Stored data
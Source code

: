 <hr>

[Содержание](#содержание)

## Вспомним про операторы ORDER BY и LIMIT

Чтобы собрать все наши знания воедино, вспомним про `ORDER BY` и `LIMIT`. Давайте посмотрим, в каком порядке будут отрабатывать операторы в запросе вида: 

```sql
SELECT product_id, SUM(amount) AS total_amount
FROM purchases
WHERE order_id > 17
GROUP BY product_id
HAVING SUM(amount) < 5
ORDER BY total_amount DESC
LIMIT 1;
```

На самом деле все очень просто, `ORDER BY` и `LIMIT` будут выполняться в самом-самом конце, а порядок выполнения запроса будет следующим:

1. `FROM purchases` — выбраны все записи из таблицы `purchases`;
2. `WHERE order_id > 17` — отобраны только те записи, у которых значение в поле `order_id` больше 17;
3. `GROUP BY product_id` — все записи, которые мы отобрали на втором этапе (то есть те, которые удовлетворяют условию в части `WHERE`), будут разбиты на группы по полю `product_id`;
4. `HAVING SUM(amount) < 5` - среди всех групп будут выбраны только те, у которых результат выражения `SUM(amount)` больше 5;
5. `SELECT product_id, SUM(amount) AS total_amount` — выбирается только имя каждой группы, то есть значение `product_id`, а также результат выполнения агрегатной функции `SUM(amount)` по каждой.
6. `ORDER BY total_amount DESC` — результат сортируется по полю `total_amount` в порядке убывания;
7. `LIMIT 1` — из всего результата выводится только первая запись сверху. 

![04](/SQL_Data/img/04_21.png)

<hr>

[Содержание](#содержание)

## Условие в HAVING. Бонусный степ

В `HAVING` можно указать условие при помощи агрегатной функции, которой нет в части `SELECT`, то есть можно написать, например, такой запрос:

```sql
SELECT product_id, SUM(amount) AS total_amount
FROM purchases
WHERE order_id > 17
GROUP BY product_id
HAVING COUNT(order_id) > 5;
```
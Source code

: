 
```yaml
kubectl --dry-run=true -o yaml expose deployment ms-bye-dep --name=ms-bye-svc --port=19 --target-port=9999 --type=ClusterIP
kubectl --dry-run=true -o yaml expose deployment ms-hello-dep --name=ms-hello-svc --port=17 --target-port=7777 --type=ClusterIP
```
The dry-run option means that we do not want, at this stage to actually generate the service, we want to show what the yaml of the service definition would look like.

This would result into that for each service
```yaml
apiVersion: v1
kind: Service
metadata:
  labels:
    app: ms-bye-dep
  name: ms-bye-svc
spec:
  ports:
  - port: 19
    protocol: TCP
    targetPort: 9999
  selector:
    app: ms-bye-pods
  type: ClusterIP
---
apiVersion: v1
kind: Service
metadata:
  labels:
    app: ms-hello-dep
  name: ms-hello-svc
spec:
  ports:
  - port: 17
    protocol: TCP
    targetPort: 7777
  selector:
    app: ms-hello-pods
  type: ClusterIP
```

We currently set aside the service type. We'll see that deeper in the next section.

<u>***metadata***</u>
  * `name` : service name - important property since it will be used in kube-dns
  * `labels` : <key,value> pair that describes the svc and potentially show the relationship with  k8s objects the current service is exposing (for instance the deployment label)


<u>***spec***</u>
---
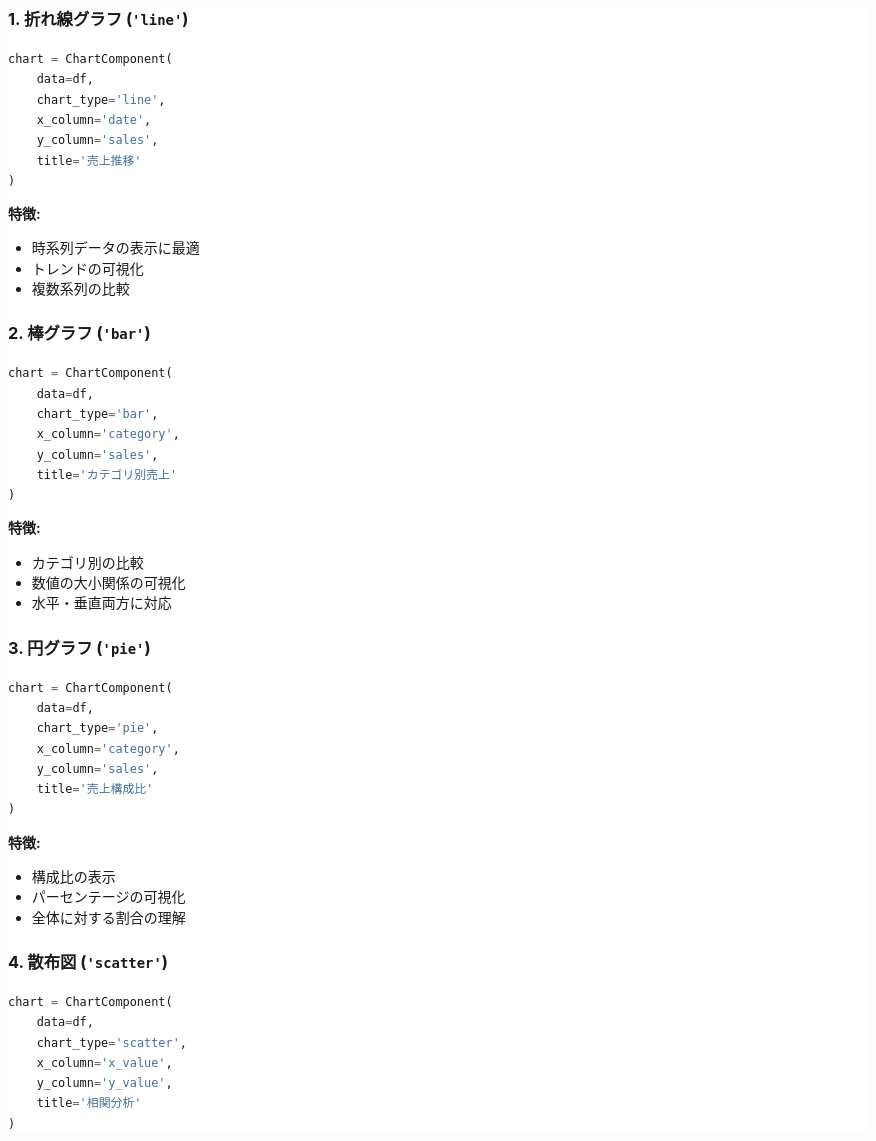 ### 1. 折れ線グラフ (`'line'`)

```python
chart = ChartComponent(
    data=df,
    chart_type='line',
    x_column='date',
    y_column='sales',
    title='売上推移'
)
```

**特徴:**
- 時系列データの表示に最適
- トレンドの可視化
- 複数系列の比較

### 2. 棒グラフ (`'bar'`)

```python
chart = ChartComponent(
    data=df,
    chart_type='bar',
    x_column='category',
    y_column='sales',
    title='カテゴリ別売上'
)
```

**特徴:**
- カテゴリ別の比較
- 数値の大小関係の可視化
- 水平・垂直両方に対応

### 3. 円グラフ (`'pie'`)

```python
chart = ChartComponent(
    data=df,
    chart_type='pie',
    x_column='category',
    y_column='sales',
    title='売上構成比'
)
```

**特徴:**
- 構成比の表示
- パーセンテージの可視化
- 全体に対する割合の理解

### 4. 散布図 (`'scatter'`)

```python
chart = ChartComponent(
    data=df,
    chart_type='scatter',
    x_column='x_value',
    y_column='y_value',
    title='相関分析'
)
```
...
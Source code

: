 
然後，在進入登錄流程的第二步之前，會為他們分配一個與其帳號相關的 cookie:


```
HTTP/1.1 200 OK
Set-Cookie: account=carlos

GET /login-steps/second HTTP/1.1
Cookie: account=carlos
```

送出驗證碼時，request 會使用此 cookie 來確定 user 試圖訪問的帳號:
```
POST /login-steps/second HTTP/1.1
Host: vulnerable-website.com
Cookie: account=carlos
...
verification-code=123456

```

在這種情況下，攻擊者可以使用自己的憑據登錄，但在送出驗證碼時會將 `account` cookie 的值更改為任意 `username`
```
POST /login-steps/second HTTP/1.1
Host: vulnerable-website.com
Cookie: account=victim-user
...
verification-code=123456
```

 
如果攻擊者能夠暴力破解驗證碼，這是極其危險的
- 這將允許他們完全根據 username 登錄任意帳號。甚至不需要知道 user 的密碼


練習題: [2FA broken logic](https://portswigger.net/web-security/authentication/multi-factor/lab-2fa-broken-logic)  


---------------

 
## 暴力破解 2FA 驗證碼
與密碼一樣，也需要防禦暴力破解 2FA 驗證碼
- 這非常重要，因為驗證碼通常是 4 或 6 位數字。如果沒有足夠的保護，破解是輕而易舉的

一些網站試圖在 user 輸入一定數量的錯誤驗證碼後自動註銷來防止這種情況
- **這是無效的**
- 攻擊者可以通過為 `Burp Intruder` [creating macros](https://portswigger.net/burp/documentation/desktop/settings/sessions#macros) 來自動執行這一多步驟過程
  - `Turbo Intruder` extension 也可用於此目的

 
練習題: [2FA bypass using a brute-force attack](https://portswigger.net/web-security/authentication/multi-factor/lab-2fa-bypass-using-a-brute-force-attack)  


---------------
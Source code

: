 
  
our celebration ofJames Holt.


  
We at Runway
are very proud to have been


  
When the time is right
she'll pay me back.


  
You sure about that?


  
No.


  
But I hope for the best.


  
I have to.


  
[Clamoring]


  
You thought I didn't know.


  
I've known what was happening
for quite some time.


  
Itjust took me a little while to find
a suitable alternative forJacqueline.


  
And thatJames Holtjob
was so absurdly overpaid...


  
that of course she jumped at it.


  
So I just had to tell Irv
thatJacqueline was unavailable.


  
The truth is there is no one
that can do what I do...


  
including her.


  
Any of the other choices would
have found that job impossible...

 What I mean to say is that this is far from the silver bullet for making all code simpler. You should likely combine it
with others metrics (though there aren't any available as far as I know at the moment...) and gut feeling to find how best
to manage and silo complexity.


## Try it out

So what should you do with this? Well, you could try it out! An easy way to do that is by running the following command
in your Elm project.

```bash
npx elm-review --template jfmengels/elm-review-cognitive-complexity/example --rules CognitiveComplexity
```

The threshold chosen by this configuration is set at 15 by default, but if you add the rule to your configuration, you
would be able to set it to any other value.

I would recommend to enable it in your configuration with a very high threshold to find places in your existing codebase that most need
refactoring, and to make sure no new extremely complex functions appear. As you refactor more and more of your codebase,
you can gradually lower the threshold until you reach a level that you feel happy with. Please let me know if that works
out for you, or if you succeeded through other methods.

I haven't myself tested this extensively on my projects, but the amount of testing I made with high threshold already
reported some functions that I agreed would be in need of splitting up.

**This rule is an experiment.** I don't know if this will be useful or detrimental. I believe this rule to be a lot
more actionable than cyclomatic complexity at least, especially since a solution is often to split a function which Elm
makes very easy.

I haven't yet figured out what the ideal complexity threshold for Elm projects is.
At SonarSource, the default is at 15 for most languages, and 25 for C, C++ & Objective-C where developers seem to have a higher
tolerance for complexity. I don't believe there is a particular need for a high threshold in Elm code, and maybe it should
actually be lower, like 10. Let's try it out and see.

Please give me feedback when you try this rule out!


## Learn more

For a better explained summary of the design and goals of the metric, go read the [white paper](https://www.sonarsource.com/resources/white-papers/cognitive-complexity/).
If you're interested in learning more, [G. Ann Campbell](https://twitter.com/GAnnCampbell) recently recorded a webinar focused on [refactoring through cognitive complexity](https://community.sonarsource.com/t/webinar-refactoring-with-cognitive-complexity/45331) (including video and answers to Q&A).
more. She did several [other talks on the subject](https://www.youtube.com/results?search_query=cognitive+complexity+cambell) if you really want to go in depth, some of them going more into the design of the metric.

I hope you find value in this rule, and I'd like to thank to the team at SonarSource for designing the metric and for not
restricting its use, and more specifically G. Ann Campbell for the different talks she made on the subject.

- Task prompt
Start with the line above that contains "Itjust took me a little while to find" and end with the line that contains "would be able to set it to any other value.". Write out those lines exactly, and only those.

- Result for this exercise
Itjust took me a little while to find
a suitable alternative forJacqueline.


  
And thatJames Holtjob
was so absurdly overpaid...


  
that of course she jumped at it.


  
So I just had to tell Irv
thatJacqueline was unavailable.


  
The truth is there is no one
that can do what I do...


  
including her.


  
Any of the other choices would
have found that job impossible...

 What I mean to say is that this is far from the silver bullet for making all code simpler. You should likely combine it
with others metrics (though there aren't any available as far as I know at the moment...) and gut feeling to find how best
to manage and silo complexity.


## Try it out

So what should you do with this? Well, you could try it out! An easy way to do that is by running the following command
in your Elm project.

```bash
npx elm-review --template jfmengels/elm-review-cognitive-complexity/example --rules CognitiveComplexity
```

The threshold chosen by this configuration is set at 15 by default, but if you add the rule to your configuration, you
would be able to set it to any other value.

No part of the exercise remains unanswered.